Seth Klarman, who is a self-made billionaire and hedge fund manager, said that “the single greatest edge an investor can have is a long-term orientation.” In that quote, Klarman is basically stating that there is no get-rich-quick scheme; it is methodical compounding of wealth through prudent capital allocation that wins in the end. We believe wholeheartedly in this principal in dividend investing, and we believe it can apply to the world of cryptocurrencies as well.
Investing in stocks for the long-term requires patience, and investing in cryptocurrency for the long-term requires even more patience. The reason is because spells of volatility, which generally means big drawdowns, are hard to manage emotionally. Seeing big chunks of one’s portfolio’s value erode is never easy, and with cryptocurrencies, the drawdowns are more frequent, and they tend to be quite large in magnitude.
However, there’s some efficacy to riding out these storms. Warren Buffet once said that investors should only buy a stock they would be comfortable holding for 10 years, as if the stock market completely shut down. In other words, buy something you have no interest in selling for a very long time. That requires the investor to be very selective, and choose only the best of the best investment options.
In the world of cryptos, most coins have not been around anywhere near 10 years, but Bitcoin has. In the past nine years, for instance, total returns to someone that bought near the end of 2013 are over 15,000%. That is also after the coin has lost more than half its value since its 2021 peak. So while there has been – and likely will continue to be – a lot of volatility, holding Bitcoin long-term has been tremendously successful.
Long-term investing has another benefit with cryptos, in that many cryptos are available only on special exchanges that charge high fees for transactions. Constantly trading in and out can be quite expensive for that reason, but buying and holding would avoid that potential pitfall, keeping more money in the pocket of the investor. In addition, taxes are only due on profits when the investment is sold, so if one holds cryptos for a long time, wealth can be accumulated without constant reductions from taxes.

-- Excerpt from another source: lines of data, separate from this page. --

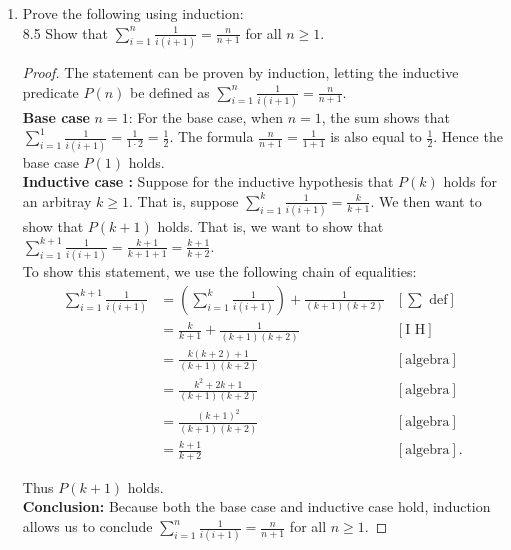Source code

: \documentclass[10pt]{article}
\begin{document}
\begin{enumerate}[label={}]
    \item Prove the following using induction:\\

          8.5 Show that $\sum_{i=1}^n \frac{1}{i(i+1)}=\frac{n}{n+1}$ for all $n \geq 1$.
          \begin{proof}
              The statement can be proven by induction, letting the inductive predicate $P(n)$ be defined as $\sum_{i=1}^n \frac{1}{i(i+1)}=\frac{n}{n+1}$.\\

              \textbf{Base case} $n=1$: For the base case, when $n=1$, the sum shows that $\sum_{i=1}^1 \frac{1}{i(i+1)}=\frac{1}{1\cdot2}=\frac{1}{2}$. The formula $\frac{n}{n + 1}=\frac{1}{1+1}$ is also equal to $\frac{1}{2}$. Hence the base case $P(1)$ holds.\\

              \textbf{Inductive case :} Suppose for the inductive hypothesis that $P(k)$ holds for an arbitray $k \geq 1$. That is, suppose $\sum_{i=1}^k \frac{1}{i(i+1)}=\frac{k}{k+1}$.
              We then want to show that $P(k+1)$ holds. That is, we want to show that $\sum_{i=1}^{k+1} \frac{1}{i(i+1)}=\frac{k+1}{k+1+1}=\frac{k+1}{k+2}$.\\
              To show this statement, we use the following chain of equalities:
              $$
                  \begin{aligned} \sum_{i=1}^{k+1} \frac{1}{i(i+1)} & =\left(\sum_{i=1}^k \frac{1}{i(i+1)}\right)+\frac{1}{(k+1)(k+2)} & {\left[\sum \text { def}\right] } \\ & =\frac{k}{k+1}+\frac{1}{(k+1)(k+2)} & {\left[\text {I H}\right] }\\ & =\frac{k(k+2)+1}{(k+1)(k+2)} & {\left[\text {algebra}\right] }\\ & =\frac{k^2+2 k+1}{(k+1)(k+2)} & {\left[\text {algebra}\right] } \\ & =\frac{(k+1)^2}{(k+1)(k+2)} & {\left[\text {algebra}\right] } \\ & =\frac{k+1}{k+2} & {\left[\text {algebra}\right] }.
                  \end{aligned}
              $$

              Thus $P(k+1)$ holds.\\

              \textbf{Conclusion:} Because both the base case and inductive case hold, induction allows us to conclude $\sum_{i=1}^n \frac{1}{i(i+1)}=\frac{n}{n+1}$ for all $n \geq 1$.
          \end{proof}


\end{enumerate}
\end{document}
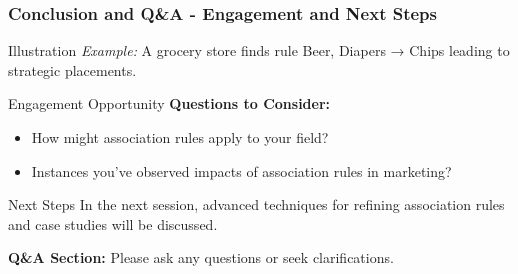 \documentclass[aspectratio=169]{beamer}
\begin{document}
\begin{frame}[fragile]
    \frametitle{Conclusion and Q\&A - Engagement and Next Steps}
    \begin{block}{Illustration}
        \textit{Example:} A grocery store finds rule {Beer, Diapers} → {Chips} leading to strategic placements.
    \end{block}
    
    \begin{block}{Engagement Opportunity}
        \textbf{Questions to Consider:}
        \begin{itemize}
            \item How might association rules apply to your field?
            \item Instances you've observed impacts of association rules in marketing?
        \end{itemize}
    \end{block}

    \begin{block}{Next Steps}
        In the next session, advanced techniques for refining association rules and case studies will be discussed.
    \end{block}

    \textbf{Q\&A Section:} Please ask any questions or seek clarifications.
\end{frame}
\end{document}
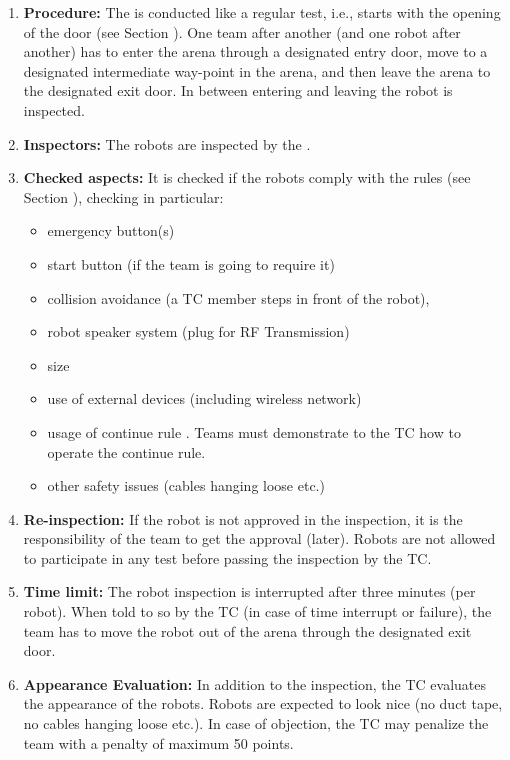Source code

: \begin{enumerate}
	\item \textbf{Procedure:} The  is conducted like a regular test, i.e., starts with the opening of the door (see Section ). One team after another (and one robot after another) has to enter the arena through a designated entry door, move to a designated intermediate way-point in the arena, and then leave the arena to the designated exit door. In between entering and leaving the robot is inspected.
	\item \textbf{Inspectors:} The robots are inspected by the .
	\item \textbf{Checked aspects:} It is checked if the robots comply with the rules (see Section ), checking in particular:
	\begin{itemize}
		\item emergency button(s)
		\item start button (if the team is going to require it)
		\item collision avoidance (a TC member steps in front of the robot),
		\item robot speaker system (plug for RF Transmission)
		\item size
		\item use of external devices (including wireless network)
		\item usage of continue rule \label{rule:asrcontinue}. Teams must demonstrate to the TC how to operate the continue rule. 
		\item other safety issues (cables hanging loose etc.)
	\end{itemize}
	\item \textbf{Re-inspection:} If the robot is not approved in the inspection, it is the responsibility of the team to get the approval (later). Robots are not allowed to participate in any test before passing the inspection by the TC.
	\item \textbf{Time limit:} The robot inspection is interrupted after three minutes (per robot). When told to so by the TC (in case of time interrupt or failure), the team has to move the robot out of the arena through the designated exit door.
	\item \textbf{Appearance Evaluation:} In addition to the inspection, the TC evaluates the appearance of the robots. Robots are expected to look nice (no duct tape, no cables hanging loose etc.). In case of objection, the TC may penalize the team with a penalty of maximum 50 points.

\end{enumerate}
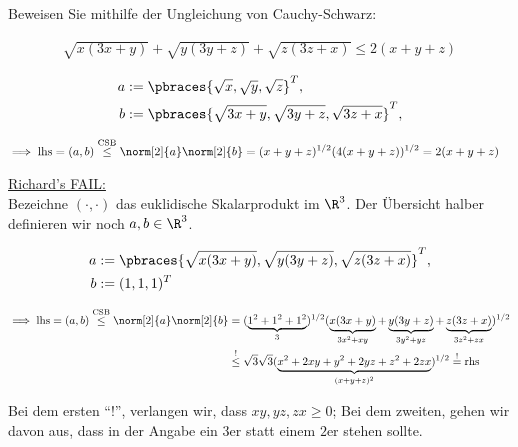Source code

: 
\begin{exercise}

Beweisen Sie mithilfe der Ungleichung von Cauchy-Schwarz:

\begin{align*}
    \sqrt{x (3x + y)} + \sqrt{y (3y + z)} + \sqrt{z (3z + x)}
    \leq
    2 (x + y + z)
\end{align*}

\end{exercise}


\begin{solution}

\begin{align*}
    a & := \pbraces
    {
        \sqrt{x},
        \sqrt{y},
        \sqrt{z}
    }^T, \\
    b & := \pbraces
    {
        \sqrt{3x + y},
        \sqrt{3y + z},
        \sqrt{3z + x}
    }^T, \\
\end{align*}

\begin{align*}
    \implies
    \text{lhs}
    =
    (a, b)
    \stackrel{\text{CSB}}{\leq}
    \norm[2]{a} \norm[2]{b}
    & =
    (x + y + z)^{1/2}
    (4(x+y+z)
    )^{1/2} = 2(x+y+z)
\end{align*}

\underline{Richard's FAIL:} \\

Bezeichne $(\cdot, \cdot)$ das euklidische Skalarprodukt im $\R^3$.
Der Übersicht halber definieren wir noch $a, b \in \R^3$.

\begin{align*}
    a & := \pbraces
    {
        \sqrt{x (3x + y)},
        \sqrt{y (3y + z)},
        \sqrt{z (3z + x)}
    }^T, \\
    b & := (1, 1, 1)^T
\end{align*}

\begin{align*}
    \implies
    \text{lhs}
    =
    (a, b)
    \stackrel{\text{CSB}}{\leq}
    \norm[2]{a} \norm[2]{b}
    & =
    (
        \underbrace
        {1^2 + 1^2 + 1^2}_{3}
    )^{1/2}
    (
        \underbrace{x (3x + y)}_{3x^2 + xy}
        +
        \underbrace{y (3y + z)}_{3y^2 + yz}
        +
        \underbrace{z (3z + x)}_{3z^2 + zx}
    )^{1/2} \\
    & \stackrel{!}{\leq}
    \sqrt{3} \sqrt{3}
    (
        \underbrace
        {x^2 + 2xy + y^2 + 2yz + z^2 + 2zx}_{(x + y + z)^2}
    )^{1/2}
    \stackrel{!}{=}
    \text{rhs}
\end{align*}

Bei dem ersten \enquote{!}, verlangen wir, dass $xy, yz, zx \geq 0$;
Bei dem zweiten, gehen wir davon aus, dass in der Angabe ein $3$er statt einem $2$er stehen sollte.

\end{solution}

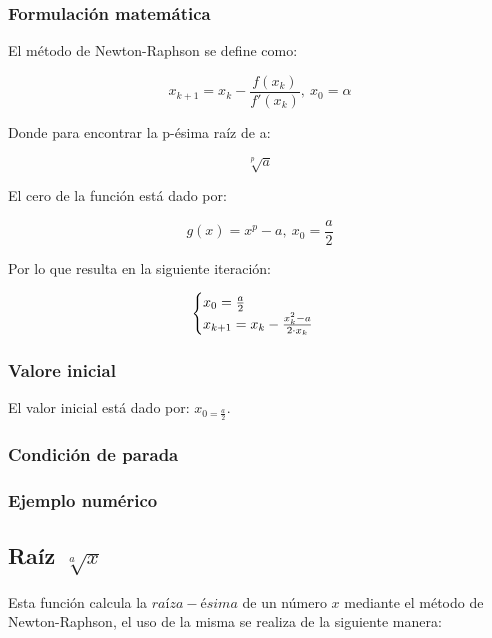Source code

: \documentclass[10pt,a4paper]{article}
\begin{document}
	\subsubsection{Formulación matemática}
	
	El método de Newton-Raphson se define como:
	
	\begin{equation}\label{key19}
		x_{k+1} = x_{k} - \frac{f(x_{k})}{f'(x_{k})}, ~x_{0} = \alpha
	\end{equation}
	
	Donde para encontrar la p-ésima raíz de a:
	
	\begin{equation}\label{key20}
		\sqrt[p]{a}	
	\end{equation}

	El cero de la función está dado por:
	
	\begin{equation}\label{key21}
		g(x) = x^{p} - a, ~x_{0} = \frac{a}{2}
	\end{equation}

	Por lo que resulta en la siguiente iteración:
	
	\begin{align*}
		\centering
		\begin{cases}
			x_{0} = \frac{a}{2} \\
			x_{k+1} = x_{k} - \frac{x_{k}^{2} - a}{2\cdot x_{k}}
		\end{cases}
	\end{align*}
	
	
	\subsubsection{Valore inicial}
	El valor inicial está dado por: $x_{0 = \frac{a}{2}}$.
	\subsubsection{Condición de parada}
	
	\subsubsection{Ejemplo numérico}
	
	\subsection{Raíz $\sqrt[a]{x}$}
	
	Esta función calcula la $raíz a-ésima$ de un número $x$ mediante el método de Newton-Raphson, el uso de la misma se realiza de la siguiente manera:
	
\end{document}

Finally, holding cryptos for the long-term can free the investor to focus on other things in their life, rather than stressing about the price of one coin or another today, tomorrow, next week, etc. The inherent volatility of cryptocurrencies in particular lends itself to a long-term mindset, and the investor spending the free time they have on something other than watching a trading screen.
Final Thoughts
While cryptocurrency investing and dividend stock investing are quite different, we can apply some of the same principles to both. We favor dividend stocks with long histories of raising their dividends, and that we believe will still be here years from now doing the same thing. While crypto coins do not pay dividends, by finding the best ones, we can apply this principle and select the highest quality coins that have staying power.
Cryptocurrencies have a reputation of being a get-rich-quick scheme, but as the asset class has matured, it’s become clear it is here to stay. That means we can apply traditional investing principals to what is still a very new asset class for long-term wealth compounding.
Disclaimer: This article is provided for informational purposes only. It is not offered or intended to be used as legal, tax, investment, financial, or other advice.